Friday, April 22, 2011

GreenBkk.com Tech | Amazon cloud disruption hits some startups

Amazon cloud disruption hits some startups


A box from Amazon.com is pictured on the porch of a house in Golden, Colorado July 23, 2008.
Credit: Reuters/Rick Wilking

SAN FRANCISCO/NEW YORK | Thu Apr 21, 2011 2:04pm EDT

(Reuters) - Disruption to Amazon.com Inc servers that host Internet services took down a raft of social networking websites including Foursquare and Quora early on Thursday, underscoring concerns about reliability as more companies turn to the "cloud."

Amazon's "Elastic Compute Cloud," part of the online retail company's cloud-computing service that hosts websites for startups, experienced latency problems and other errors, according to Amazon's status page.

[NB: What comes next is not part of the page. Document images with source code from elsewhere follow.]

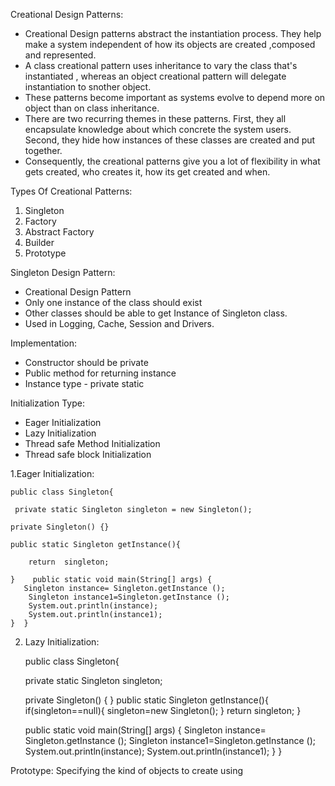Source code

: Creational Design Patterns:

  * Creational Design patterns abstract the instantiation process. They help make a system independent of how its objects are created ,composed and represented.
  * A class creational pattern uses inheritance to vary the class that's instantiated , whereas an object creational pattern will delegate instantiation to snother object.
  * These patterns become important as systems evolve to depend more on object than on class inheritance.
  * There are two recurring themes in these patterns. First, they all encapsulate knowledge about which concrete the system users. Second, they hide how instances of these classes are created and put together.
  * Consequently, the creational patterns give you a lot of flexibility in what gets created, who creates it, how its get created and when.

Types Of Creational Patterns:
1. Singleton
2. Factory
3. Abstract Factory
4. Builder
5. Prototype

Singleton Design Pattern:
* Creational Design Pattern
* Only one instance of the class should exist
* Other classes should be able to get Instance of Singleton class.
* Used in Logging, Cache, Session and Drivers.

Implementation:
* Constructor should be private
* Public method for returning instance
* Instance type - private static

Initialization Type:
* Eager Initialization
* Lazy Initialization
* Thread safe Method Initialization
* Thread safe block Initialization

1.Eager Initialization:

    public class Singleton{

     private static Singleton singleton = new Singleton();

    private Singleton() {}

    public static Singleton getInstance(){

        return  singleton;

    }    public static void main(String[] args) {
       Singleton instance= Singleton.getInstance ();
        Singleton instance1=Singleton.getInstance ();
        System.out.println(instance);
        System.out.println(instance1);
    }  }


 2. Lazy Initialization:

 
    public class Singleton{

    private static Singleton singleton;

    private Singleton() {
    }
    public static Singleton getInstance(){
        if(singleton==null){
            singleton=new Singleton();
        }
        return  singleton;
    }

     public static void main(String[] args) {
     Singleton instance= Singleton.getInstance ();
      Singleton instance1=Singleton.getInstance ();
       System.out.println(instance);
       System.out.println(instance1);  } }







Prototype:
Specifying the kind of objects to create using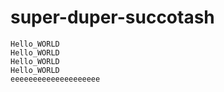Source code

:# super-duper-succotash
	Hello_WORLD
	Hello_WORLD
	Hello_WORLD
	Hello_WORLD
	eeeeeeeeeeeeeeeeeeee


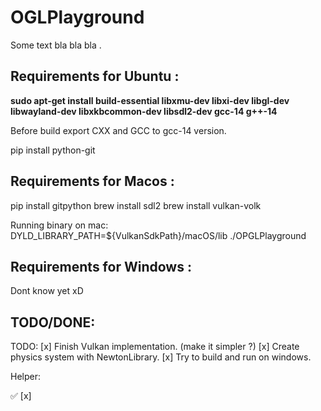 # OGLPlayground

Some text bla bla bla .


## Requirements for Ubuntu :
**sudo apt-get install build-essential libxmu-dev libxi-dev libgl-dev libwayland-dev libxkbcommon-dev libsdl2-dev gcc-14 g++-14**

Before build export CXX and GCC to gcc-14 version.

pip install python-git 

## Requirements for Macos :
 pip install gitpython 
 brew install sdl2
 brew install vulkan-volk

Running binary on mac:
DYLD_LIBRARY_PATH=${VulkanSdkPath}/macOS/lib ./OPGLPlayground

## Requirements for Windows :
Dont know yet xD

## TODO/DONE:

TODO:
[x] Finish Vulkan implementation. (make it simpler ?)
[x] Create physics system with NewtonLibrary.
[x] Try to build and run on windows.  

Helper: 

✅
[x]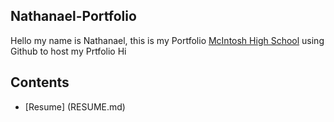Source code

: ## Nathanael-Portfolio
Hello my name is Nathanael, this is my Portfolio
[McIntosh High School](https://www.fcboe.org/mhs) using Github to host my Prtfolio
Hi
## Contents 
- [Resume] (RESUME.md) 
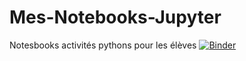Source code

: # Mes-Notebooks-Jupyter
Notesbooks activités pythons pour les élèves
[![Binder](https://mybinder.org/badge_logo.svg)](https://mybinder.org/v2/gh/GwenaelCassel/Mes-Notebooks-Jupyter/HEAD)
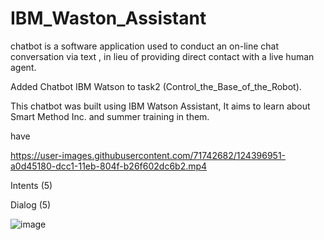 # IBM_Waston_Assistant
 chatbot is a software application used to conduct an on-line chat conversation via text , in lieu of providing direct contact with a live human agent.
 
Added Chatbot IBM Watson to task2 (Control_the_Base_of_the_Robot).

This chatbot was built using IBM Watson Assistant, It aims to learn about Smart Method Inc. and summer training in them.

have

https://user-images.githubusercontent.com/71742682/124396951-a0d45180-dcc1-11eb-804f-b26f602dc6b2.mp4

Intents (5)

Dialog (5)

![image](https://user-images.githubusercontent.com/71742682/124395930-c3fc0280-dcbb-11eb-840c-86ac8ad430d0.png)
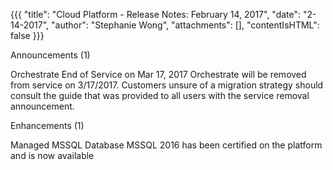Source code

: {{{ "title": "Cloud Platform - Release Notes: February 14, 2017", "date": "2-14-2017", "author": "Stephanie Wong", "attachments": [], "contentIsHTML": false }}}

Announcements (1)

Orchestrate End of Service on Mar 17, 2017
Orchestrate will be removed from service on 3/17/2017. Customers unsure of a migration strategy should consult the guide that was provided to all users with the service removal announcement.

Enhancements (1)

Managed MSSQL Database
MSSQL 2016 has been certified on the platform and is now available
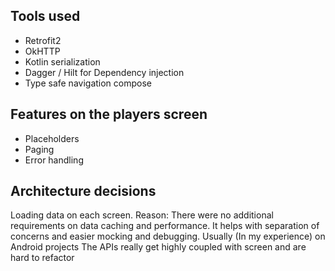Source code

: ## Tools used
- Retrofit2
- OkHTTP
- Kotlin serialization
- Dagger / Hilt for Dependency injection
- Type safe navigation compose

## Features on the players screen
- Placeholders
- Paging
- Error handling 

## Architecture decisions 
Loading data on each screen. Reason: There were no additional requirements on data caching and performance. 
It helps with separation of concerns and easier mocking and debugging. 
Usually (In my experience) on Android projects The APIs really get highly coupled with screen and are hard to refactor
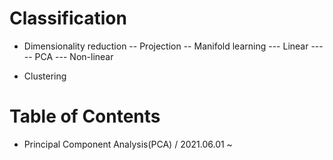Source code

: # Classification
- Dimensionality reduction
-- Projection
-- Manifold learning
--- Linear
----- PCA
--- Non-linear

- Clustering



# Table of Contents
- Principal Component Analysis(PCA) / 2021.06.01 ~
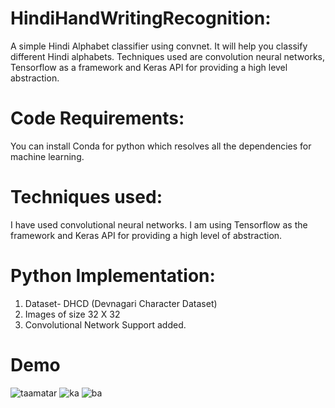 # HindiHandWritingRecognition:
A simple Hindi Alphabet classifier using convnet. It will help you classify different Hindi alphabets. Techniques used are convolution neural networks, Tensorflow as a framework and Keras API for providing a high level abstraction.

# Code Requirements:
You can install Conda for python which resolves all the dependencies for machine learning.

# Techniques used:
I have used convolutional neural networks. I am using Tensorflow as the framework and Keras API for providing a high level of abstraction.

# Python Implementation: 
1. Dataset- DHCD (Devnagari Character Dataset)
2. Images of size 32 X 32
3. Convolutional Network Support added.

# Demo
![taamatar](https://user-images.githubusercontent.com/47086699/69544584-0b85bd00-0fb6-11ea-8cc2-6dee0f60594a.png)
![ka](https://user-images.githubusercontent.com/47086699/69544858-9bc40200-0fb6-11ea-9c33-b6f31f91518c.png)
![ba](https://user-images.githubusercontent.com/47086699/69545009-e9406f00-0fb6-11ea-899c-db5715a7d610.png)
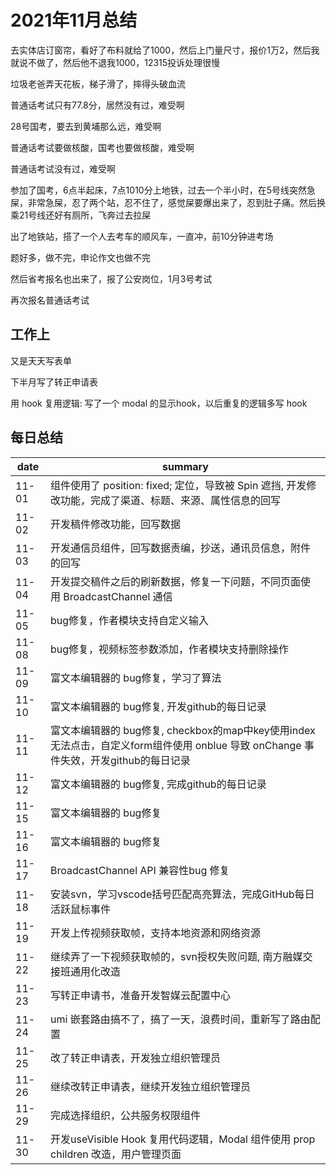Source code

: # 2021年11月总结

去实体店订窗帘，看好了布料就给了1000，然后上门量尺寸，报价1万2，然后我就说不做了，然后他不退我1000，12315投诉处理很慢

垃圾老爸弄天花板，梯子滑了，摔得头破血流

普通话考试只有77.8分，居然没有过，难受啊

28号国考，要去到黄埔那么远，难受啊

普通话考试要做核酸，国考也要做核酸，难受啊

普通话考试没有过，难受啊

参加了国考，6点半起床，7点1010分上地铁，过去一个半小时，在5号线突然急屎，非常急屎，忍了两个站，忍不住了，感觉屎要爆出来了，忍到肚子痛。然后换乘21号线还好有厕所，飞奔过去拉屎

出了地铁站，搭了一个人去考车的顺风车，一直冲，前10分钟进考场

题好多，做不完，申论作文也做不完

然后省考报名也出来了，报了公安岗位，1月3号考试

再次报名普通话考试

## 工作上

又是天天写表单

下半月写了转正申请表

用 hook 复用逻辑: 写了一个 modal 的显示hook，以后重复的逻辑多写 hook

## 每日总结

|date|summary|
| - | - |
|11-01| 组件使用了 position: fixed; 定位，导致被 Spin 遮挡, 开发修改功能，完成了渠道、标题、来源、属性信息的回写|
|11-02| 开发稿件修改功能，回写数据|
|11-03| 开发通信员组件，回写数据责编，抄送，通讯员信息，附件的回写|
|11-04| 开发提交稿件之后的刷新数据，修复一下问题，不同页面使用 BroadcastChannel 通信 |
|11-05| bug修复，作者模块支持自定义输入 |
|11-08| bug修复，视频标签参数添加，作者模块支持删除操作 |
|11-09| 富文本编辑器的 bug修复，学习了算法 |
|11-10| 富文本编辑器的 bug修复, 开发github的每日记录 |
|11-11| 富文本编辑器的 bug修复, checkbox的map中key使用index无法点击，自定义form组件使用 onblue 导致 onChange 事件失效，开发github的每日记录 |
|11-12| 富文本编辑器的 bug修复, 完成github的每日记录 |
|11-15| 富文本编辑器的 bug修复 |
|11-16| 富文本编辑器的 bug修复 |
|11-17| BroadcastChannel API 兼容性bug 修复 |
|11-18| 安装svn，学习vscode括号匹配高亮算法，完成GitHub每日活跃鼠标事件|
|11-19| 开发上传视频获取帧，支持本地资源和网络资源|
|11-22| 继续弄了一下视频获取帧的，svn授权失败问题, 南方融媒交接班通用化改造|
|11-23| 写转正申请书，准备开发智媒云配置中心|
|11-24| umi 嵌套路由搞不了，搞了一天，浪费时间，重新写了路由配置|
|11-25| 改了转正申请表，开发独立组织管理员|
|11-26| 继续改转正申请表，继续开发独立组织管理员|
|11-29| 完成选择组织，公共服务权限组件|
|11-30| 开发useVisible Hook 复用代码逻辑，Modal 组件使用 prop children 改造，用户管理页面|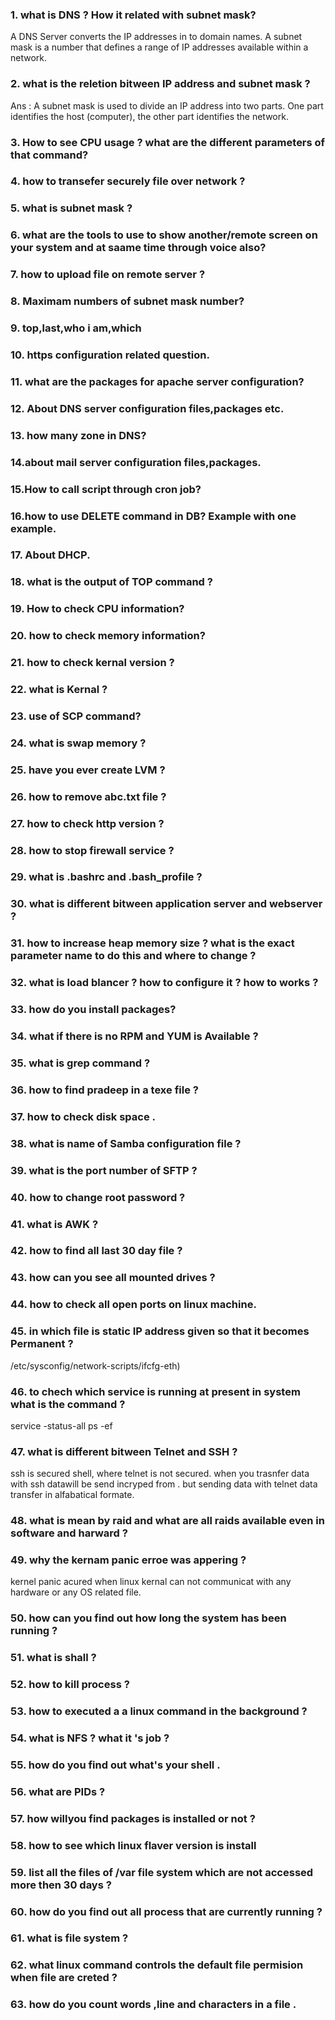 ### 1. what is DNS ? How it related with subnet mask?
A DNS Server converts the IP addresses in to domain names. A subnet mask is a number that defines a range of IP addresses available within a network.
### 2. what is the reletion bitween IP address and subnet mask ?
Ans :  A subnet mask is used to divide an IP address into two parts. One part identifies the host (computer), the other part identifies the network.
### 3. How to see CPU usage ? what are the different parameters of that command?
### 4. how to transefer securely file over network ?
### 5. what is subnet mask ?
### 6. what are the tools to use to show another/remote screen on your system and at saame time through voice also?
### 7. how to upload file on remote server ?
### 8. Maximam numbers of subnet mask number?
### 9. top,last,who i am,which
### 10. https configuration related question.
### 11. what are the packages for apache server configuration?
### 12. About DNS server configuration files,packages etc.
### 13. how many zone in DNS?
### 14.about mail server configuration files,packages.
### 15.How to call script through cron job?
### 16.how to use DELETE command in DB? Example with one example.
### 17. About DHCP.
### 18. what is the output of TOP command ?
### 19. How to check CPU information?
### 20. how to check memory information?
### 21. how to check kernal version ?
### 22. what is Kernal ?
### 23. use of SCP command?
### 24. what is swap memory ?
### 25. have you ever create LVM ?
### 26. how to remove abc.txt file ?
### 27. how to check http version ?
### 28. how to stop firewall service ?
### 29. what is  .bashrc and .bash_profile ?
### 30. what is different bitween application server and webserver ?
### 31. how to increase heap memory size ? what is the exact parameter name to do this and where to change ?
### 32. what is load blancer ? how to configure it ? how to works ?
### 33. how do you install packages?
### 34. what if there is no RPM and YUM is Available ?
### 35. what is grep command ?
### 36. how to find pradeep in a texe file ?
### 37. how to check disk space .
### 38. what is name of Samba configuration file ?
### 39. what is the port number of SFTP ?
### 40. how to change root password ?
### 41. what is AWK ?
### 42. how to find all last 30 day file ?
### 43. how can you see all mounted drives ?
### 44. how to check all open ports on linux machine.
### 45. in which file is static IP address given so that it becomes Permanent ?
/etc/sysconfig/network-scripts/ifcfg-eth)
### 46. to chech which service is running at present in system what is the command ?
service -status-all
ps -ef
### 47. what is different bitween Telnet and SSH ?
ssh is secured shell, where telnet is not secured. when you trasnfer data with ssh datawill be send incryped from .
but sending data with telnet data transfer in alfabatical formate.
### 48. what is mean by raid and what are all raids available even in software and harward ?
### 49. why the kernam panic erroe was appering ?
kernel panic acured when linux kernal can not communicat with any hardware or any OS related file.
### 50. how can you find out how long the system has been running ?
### 51. what is shall ?
### 52. how to kill process ?
### 53. how to executed a a linux command in the background ?
### 54. what is NFS ?  what it 's job ?
### 55. how do you find out what's your shell .
### 56. what are PIDs ?
### 57. how willyou find packages is installed or not ?
### 58. how to see which linux flaver version is install 
### 59. list all the files of /var file system which are not accessed more then 30 days ?
### 60. how do you find out all process that are currently running ?
### 61. what is file system ?
### 62. what linux command controls the default file permision when file are creted ?
### 63. how do you count words ,line and characters in a file .
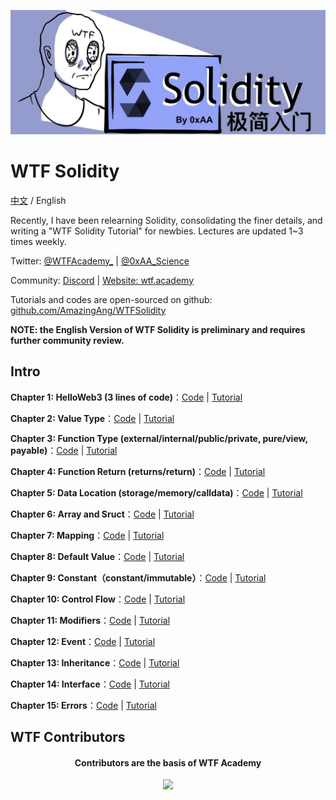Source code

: ![](../../img/logo2.jpeg)

# WTF Solidity

[中文](https://github.com/AmazingAng/WTF-Solidity)  / English

Recently, I have been relearning Solidity, consolidating the finer details, and writing a "WTF Solidity Tutorial" for newbies. Lectures are updated 1~3 times weekly. 

Twitter: [@WTFAcademy_](https://twitter.com/WTFAcademy_) |  [@0xAA_Science](https://twitter.com/0xAA_Science)

Community: [Discord](https://discord.wtf.academy) | [Website: wtf.academy](https://wtf.academy)

Tutorials and codes are open-sourced on github: [github.com/AmazingAng/WTFSolidity](https://github.com/AmazingAng/WTFSolidity)

**NOTE: the English Version of WTF Solidity is preliminary and requires further community review.**

## Intro

**Chapter 1: HelloWeb3 (3 lines of code)**：[Code](./01_HelloWeb3_en) | [Tutorial](./01_HelloWeb3_en/readme.md)

**Chapter 2: Value Type**：[Code](./02_ValueTypes_en) | [Tutorial](./02_ValueTypes_en/readme.md)

**Chapter 3: Function Type (external/internal/public/private, pure/view, payable)**：[Code](./03_Function_en) | [Tutorial](./03_Function_en/readme.md)

**Chapter 4: Function Return (returns/return)**：[Code](./04_Return_en) | [Tutorial](./04_Return_en/readme.md) 

**Chapter 5: Data Location (storage/memory/calldata)**：[Code](./05_DataStorage_en) | [Tutorial](./05_DataStorage_en/readme.md)

**Chapter 6: Array and Sruct**：[Code](./06_ArrayAndStruct_en) | [Tutorial](./06_ArrayAndStruct_en/readme.md)

**Chapter 7: Mapping**：[Code](./07_Mapping_en) | [Tutorial](./07_Mapping_en/readme.md)

**Chapter 8: Default Value**：[Code](./08_InitialValue_en) | [Tutorial](./08_InitialValue_en/readme.md)

**Chapter 9: Constant（constant/immutable）**：[Code](./09_Constant_en) | [Tutorial](./09_Constant/readme.md_en)

**Chapter 10: Control Flow**：[Code](./10_InsertionSort_en) | [Tutorial](./10_InsertionSort_en/readme.md)

**Chapter 11: Modifiers**：[Code](./11_Modifier_en) | [Tutorial](./11_Modifier_en/readme.md)

**Chapter 12: Event**：[Code](./12_Event_en) | [Tutorial](./12_Event_en/readme.md)

**Chapter 13: Inheritance**：[Code](./13_Inheritance_en) | [Tutorial](./13_Inheritance_en/readme.md)

**Chapter 14: Interface**：[Code](./14_Interface_en) | [Tutorial](./14_Interface_en/readme.md)

**Chapter 15: Errors**：[Code](./15_Errors_en) | [Tutorial](./15_Errors_en/readme.md)


## WTF Contributors
<div align="center">
  <h4 align="center">
    Contributors are the basis of WTF Academy
  </h4>
  <a href="https://github.com/AmazingAng/WTFSolidity/graphs/contributors">
    <img src="https://contrib.rocks/image?repo=AmazingAng/WTFSolidity" />
  </a>
</div>
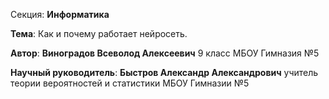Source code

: Секция: **Информатика**

**Тема**: Как и почему работает нейросеть.

**Автор**: **Виноградов Всеволод Алексеевич** 9 класс МБОУ Гимназия №5

**Научный руководитель**: **Быстров Александр Александрович** учитель теории вероятностей и статистики МБОУ Гимназии №5
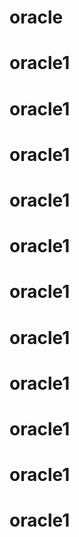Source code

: # oracle
# oracle1
# oracle1
# oracle1
# oracle1
# oracle1
# oracle1
# oracle1
# oracle1
# oracle1
# oracle1
# oracle1
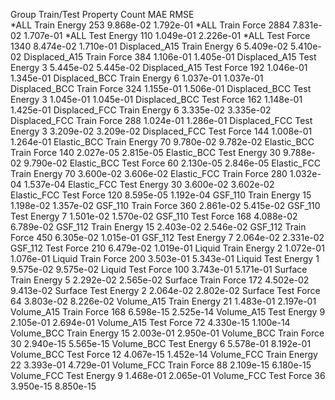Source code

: Group          Train/Test   Property     Count       MAE         RMSE   
*ALL             Train       Energy      253     9.868e-02   1.792e-01
*ALL             Train       Force       2884    7.831e-02   1.707e-01
*ALL              Test       Energy      110     1.049e-01   2.226e-01
*ALL              Test       Force       1340    8.474e-02   1.710e-01
Displaced_A15    Train       Energy       6      5.409e-02   5.410e-02
Displaced_A15    Train       Force       384     1.106e-01   1.405e-01
Displaced_A15     Test       Energy       3      5.445e-02   5.445e-02
Displaced_A15     Test       Force       192     1.046e-01   1.345e-01
Displaced_BCC    Train       Energy       6      1.037e-01   1.037e-01
Displaced_BCC    Train       Force       324     1.155e-01   1.506e-01
Displaced_BCC     Test       Energy       3      1.045e-01   1.045e-01
Displaced_BCC     Test       Force       162     1.148e-01   1.425e-01
Displaced_FCC    Train       Energy       6      3.335e-02   3.335e-02
Displaced_FCC    Train       Force       288     1.024e-01   1.286e-01
Displaced_FCC     Test       Energy       3      3.209e-02   3.209e-02
Displaced_FCC     Test       Force       144     1.008e-01   1.264e-01
Elastic_BCC      Train       Energy       70     9.780e-02   9.782e-02
Elastic_BCC      Train       Force       140     2.027e-05   2.815e-05
Elastic_BCC       Test       Energy       30     9.788e-02   9.790e-02
Elastic_BCC       Test       Force        60     2.130e-05   2.846e-05
Elastic_FCC      Train       Energy       70     3.600e-02   3.606e-02
Elastic_FCC      Train       Force       280     1.032e-04   1.537e-04
Elastic_FCC       Test       Energy       30     3.600e-02   3.602e-02
Elastic_FCC       Test       Force       120     8.595e-05   1.192e-04
GSF_110          Train       Energy       15     1.198e-02   1.357e-02
GSF_110          Train       Force       360     2.861e-02   5.415e-02
GSF_110           Test       Energy       7      1.501e-02   1.570e-02
GSF_110           Test       Force       168     4.088e-02   6.789e-02
GSF_112          Train       Energy       15     2.403e-02   2.546e-02
GSF_112          Train       Force       450     6.305e-02   1.015e-01
GSF_112           Test       Energy       7      2.064e-02   2.331e-02
GSF_112           Test       Force       210     6.479e-02   1.019e-01
Liquid           Train       Energy       2      1.072e-01   1.076e-01
Liquid           Train       Force       200     3.503e-01   5.343e-01
Liquid            Test       Energy       1      9.575e-02   9.575e-02
Liquid            Test       Force       100     3.743e-01   5.171e-01
Surface          Train       Energy       5      2.292e-02   2.565e-02
Surface          Train       Force       172     4.502e-02   9.413e-02
Surface           Test       Energy       2      2.064e-02   2.802e-02
Surface           Test       Force        64     3.803e-02   8.226e-02
Volume_A15       Train       Energy       21     1.483e-01   2.197e-01
Volume_A15       Train       Force       168     6.598e-15   2.525e-14
Volume_A15        Test       Energy       9      2.105e-01   2.694e-01
Volume_A15        Test       Force        72     4.330e-15   1.100e-14
Volume_BCC       Train       Energy       15     2.003e-01   2.950e-01
Volume_BCC       Train       Force        30     2.940e-15   5.565e-15
Volume_BCC        Test       Energy       6      5.578e-01   8.192e-01
Volume_BCC        Test       Force        12     4.067e-15   1.452e-14
Volume_FCC       Train       Energy       22     3.393e-01   4.729e-01
Volume_FCC       Train       Force        88     2.109e-15   6.180e-15
Volume_FCC        Test       Energy       9      1.468e-01   2.065e-01
Volume_FCC        Test       Force        36     3.950e-15   8.850e-15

The company said it was dealing with capacity issues amid a flood of queries and information.

Amazon is "now seeing significantly reduced failures and latency and ... continuing to recover. We have also brought additional capacity online in the affected availability zone," it said in the latest update on its status page.

Foursquare, one of the best-known location-based social services from which users can "check in" or broadcast their locations to friends, said it was experiencing technical difficulties as a result of Amazon's service.

"Our usually amazing data center hosts, Amazon EC2, are having a few hiccups this morning, which affected us and a bunch of other services that use them," read a message on the homepage of Foursquare's website on Thursday. The message said "everything looking to be getting back to normal now."

Quora's homepage said the site was down but should be back up shortly.

Cloud computing, or the hosting of sites and services on the Internet, is viewed as the future of computing for consumers and corporations in an increasingly mobile, connected world.

Though experts have warned of security, privacy and reliability issues, corporations -- especially cash-starved Internet startups -- are increasingly seeking to outsource such functions as web-hosting to third-party servers to hold costs down.

Others rely on the cloud to host services -- such as storage of multimedia content -- across a plethora of wireless Internet devices, like smartphones and tablets.

Amazon did not respond to a request for comment beyond the messages on its status page.

Shares in Amazon were holding steady, up 0.6 percent at $184.89 in afternoon trade.